The revisionist history that popular talk radio hosts superimpose upon all-too-eager ears is greeted with bemusement by me (and professional historians). You can choose to be a part of the crowd of townspeople who love reenactments as much as the next (white) guy, wearing monochrome capotains, bearing blunderbusses, & marching uproariously to Plymouth Rock. Or, you can choose to crinkle your nose in disgust at the preconceived notion that the first Thanksgiving was some kind of cross-cultural love-fest.


The truth is that Indigenous magnanimity was met with contempt; Pilgrims, in the droves their thinning numbers could muster, robbed Wampanoag graves in search of maize, effectively desecrating the dead. They cold-shouldered the friendliness of Indigenous folx and instead posited them as uncivilized & satanic heathens, and the nebulous relationship between the natives & the early settlers came apart at the seams in what is now Mystic Connecticut, where the Pequot tribe was celebrating their own Thanksgiving, the green corn festival. Licensed by Massachusetts Bay Governor John Winthrop — who remorselessly revered God’s destruction of the defenseless Pequot village — this slaughter set the precedent that had served as justification for the routine massacres of Indigenous folx following “days of thanksgiving”.

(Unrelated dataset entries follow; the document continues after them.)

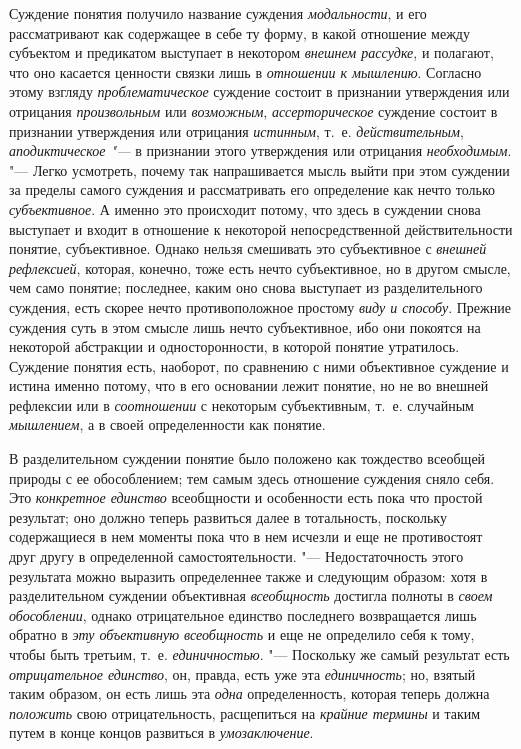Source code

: Суждение понятия получило название суждения
{\em модальности}, и его
рассматривают как содержащее в себе ту форму, в какой отношение между
субъектом и предикатом выступает в некотором
{\em внешнем рассудке}, и
полагают, что оно касается ценности связки лишь в
{\em отношении к мышлению}.
Согласно этому взгляду
{\em проблематическое}
суждение состоит в признании утверждения или отрицания
{\em произвольным} или
{\em возможным},
{\em ассерторическое}
суждение состоит в признании утверждения или отрицания
{\em истинным}, т.~е.
{\em действительным},
{\em аподиктическое "--- }в
признании этого утверждения или отрицания
{\em необходимым}. "---
Легко усмотреть, почему так напрашивается мысль выйти при
этом суждении за пределы самого суждения и рассматривать его определение
как нечто только {\em субъективное}.
А именно это происходит потому, что здесь в суждении снова
выступает и входит в отношение к некоторой непосредственной
действительности понятие, субъективное. Однако нельзя смешивать это
субъективное с {\em внешней
рефлексией}, которая, конечно, тоже есть нечто субъективное,
но в другом смысле, чем само понятие; последнее, каким оно снова выступает
из разделительного суждения, есть скорее нечто противоположное простому
{\em виду и способу}.
Прежние суждения суть в этом смысле лишь нечто субъективное,
ибо они покоятся на некоторой абстракции и односторонности, в которой
понятие утратилось. Суждение понятия есть, наоборот, по сравнению с ними
объективное суждение и истина именно потому, что в его основании лежит
понятие, но не во внешней рефлексии или в
{\em соотношении} с
некоторым субъективным, т.~е. случайным
{\em мышлением}, а в
своей определенности как понятие.

В разделительном суждении понятие было положено как тождество
всеобщей природы с ее обособлением; тем самым здесь отношение суждения
сняло себя. Это {\em конкретное
единство} всеобщности и особенности есть пока что простой
результат; оно должно теперь развиться далее в тотальность, поскольку
содержащиеся в нем моменты пока что в нем исчезли и еще не противостоят
друг другу в определенной самостоятельности. "---
Недостаточность этого результата можно выразить определеннее
также и следующим образом: хотя в разделительном суждении объективная
{\em всеобщность}
достигла полноты в
{\em своем обособлении},
однако отрицательное единство последнего возвращается лишь
обратно в {\em эту объективную
всеобщность} и еще не определило себя к тому, чтобы быть
третьим, т.~е. {\em единичностью}. "---
Поскольку же самый результат есть
{\em отрицательное единство},
он, правда, есть уже эта
{\em единичность}; но,
взятый таким образом, он есть лишь эта
{\em одна}
определенность, которая теперь должна
{\em положить} свою
отрицательность, расщепиться на
{\em крайние термины} и
таким путем в конце концов развиться в
{\em умозаключение}.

The mythos of popular imagination — the smokescreen that shelters the American public from acknowledging and atoning for their collective sin — is promulgated by deeply-entrenched discriminatory attitudes. One’s refusal to understand that settler vigilantes unyieldingly pushed themselves into Native homelands, dispossessed them of their autonomy, & reconfigured history to paint themselves as the victims, not assailants, is synonymous with violence. Indigenous folx are hammered with historically-inaccurate inculcations & offensive “Indian” paraphernalia; these actions, taken from an extensive list that is a testament to the commodification & exploitation of Indigenous pain, all attempt to obfuscate the unpleasant truths about this country’s true founding & real history.

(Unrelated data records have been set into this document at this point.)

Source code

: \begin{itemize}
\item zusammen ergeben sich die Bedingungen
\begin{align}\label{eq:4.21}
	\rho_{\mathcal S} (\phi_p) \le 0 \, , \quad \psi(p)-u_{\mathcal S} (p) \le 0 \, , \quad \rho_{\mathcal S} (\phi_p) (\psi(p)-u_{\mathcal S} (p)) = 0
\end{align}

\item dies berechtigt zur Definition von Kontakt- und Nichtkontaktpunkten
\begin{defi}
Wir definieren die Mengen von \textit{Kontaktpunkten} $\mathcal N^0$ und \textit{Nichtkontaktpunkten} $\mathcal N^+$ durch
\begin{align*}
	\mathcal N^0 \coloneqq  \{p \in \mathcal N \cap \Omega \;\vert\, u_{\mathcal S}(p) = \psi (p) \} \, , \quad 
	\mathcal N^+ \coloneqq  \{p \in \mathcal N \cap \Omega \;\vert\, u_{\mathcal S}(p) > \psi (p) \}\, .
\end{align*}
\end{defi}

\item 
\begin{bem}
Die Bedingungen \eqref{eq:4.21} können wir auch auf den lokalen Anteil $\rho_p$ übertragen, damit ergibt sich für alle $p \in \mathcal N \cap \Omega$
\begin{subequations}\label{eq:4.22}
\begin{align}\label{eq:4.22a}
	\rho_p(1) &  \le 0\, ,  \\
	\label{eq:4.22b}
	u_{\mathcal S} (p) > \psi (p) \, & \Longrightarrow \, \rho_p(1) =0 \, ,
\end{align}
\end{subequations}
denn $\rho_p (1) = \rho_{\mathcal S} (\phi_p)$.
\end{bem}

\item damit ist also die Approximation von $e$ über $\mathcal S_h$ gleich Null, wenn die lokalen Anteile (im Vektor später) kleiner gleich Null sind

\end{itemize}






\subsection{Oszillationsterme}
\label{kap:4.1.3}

It’s past time to honor the Indigenous resistance. We need to undo the romanticized notions of the holiday that has long suppressed the Indigenous voice & perpetuated a dangerous skewed narrative. The cultural genocide hasn’t stopped just because some gastronomic gathering of buckled shoes & hapless Indigenous folx occurred. Generations of Americans are responsible for institutionalizing the Thanksgiving prevarication, but ultimately, change can occur as individuals awaken to the reality that their Thanksgiving meals celebrate a violent, whitewashed history; promoting a genuine national commitment to deal with this problem — the problem that has desensitized a nation to Indigenous suffering — until it no longer is one would go a lot further than any mea culpa for the murderous past.

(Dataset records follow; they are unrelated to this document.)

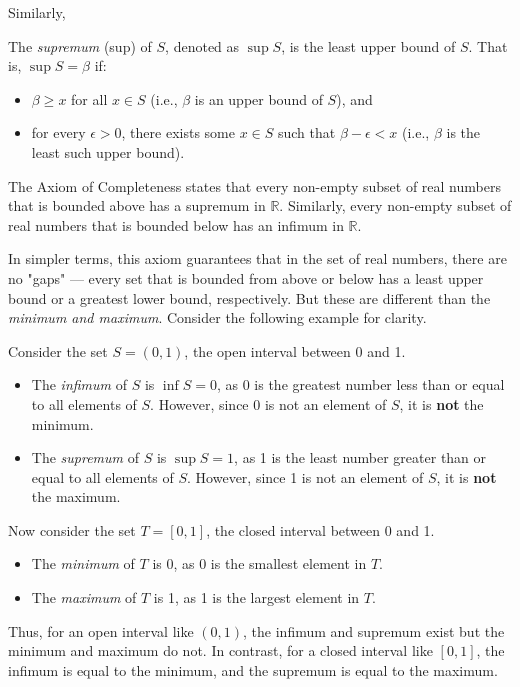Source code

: Similarly, 

\begin{definition}
    The \textit{supremum} (sup) of $S$, denoted as $\sup S$, is the least upper bound of $S$. That is, $\sup S = \beta$ if:
\begin{itemize}
    \item $\beta \geq x$ for all $x \in S$ (i.e., $\beta$ is an upper bound of $S$), and
    \item for every $\epsilon > 0$, there exists some $x \in S$ such that $\beta - \epsilon < x$ (i.e., $\beta$ is the least such upper bound).
\end{itemize}
\end{definition}

\begin{definition}
    The Axiom of Completeness states that every non-empty subset of real numbers that is bounded above has a supremum in $\mathbb{R}$. Similarly, every non-empty subset of real numbers that is bounded below has an infimum in $\mathbb{R}$.
\end{definition}

In simpler terms, this axiom guarantees that in the set of real numbers, there are no "gaps" — every set that is bounded from above or below has a least upper bound or a greatest lower bound, respectively. But these are different than the \textit{minimum and maximum}. Consider the following example for clarity.\\

\begin{example}
    Consider the set $S = (0, 1)$, the open interval between 0 and 1.
\begin{itemize}
    \item The \textit{infimum} of $S$ is $\inf S = 0$, as 0 is the greatest number less than or equal to all elements of $S$. However, since 0 is not an element of $S$, it is \textbf{not} the minimum.
    \item The \textit{supremum} of $S$ is $\sup S = 1$, as 1 is the least number greater than or equal to all elements of $S$. However, since 1 is not an element of $S$, it is \textbf{not} the maximum.
\end{itemize}

Now consider the set $T = [0, 1]$, the closed interval between 0 and 1.
\begin{itemize}
    \item The \textit{minimum} of $T$ is 0, as 0 is the smallest element in $T$.
    \item The \textit{maximum} of $T$ is 1, as 1 is the largest element in $T$.
\end{itemize}

Thus, for an open interval like $(0, 1)$, the infimum and supremum exist but the minimum and maximum do not. In contrast, for a closed interval like $[0, 1]$, the infimum is equal to the minimum, and the supremum is equal to the maximum.
\end{example}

Want a takeaway? Next time you have a Thanksgiving meal with your family, eating Costco rotisserie chicken to assuage the corporate overlords, think for yourself. Refuse to view history through a sanitized scope. Make an effort to recognize your social programming & raise our collective consciousness so that we amplify both past & contemporary Indigenous narratives. But, most importantly, stop your pals from getting their history lessons from people like Rush Limbaugh.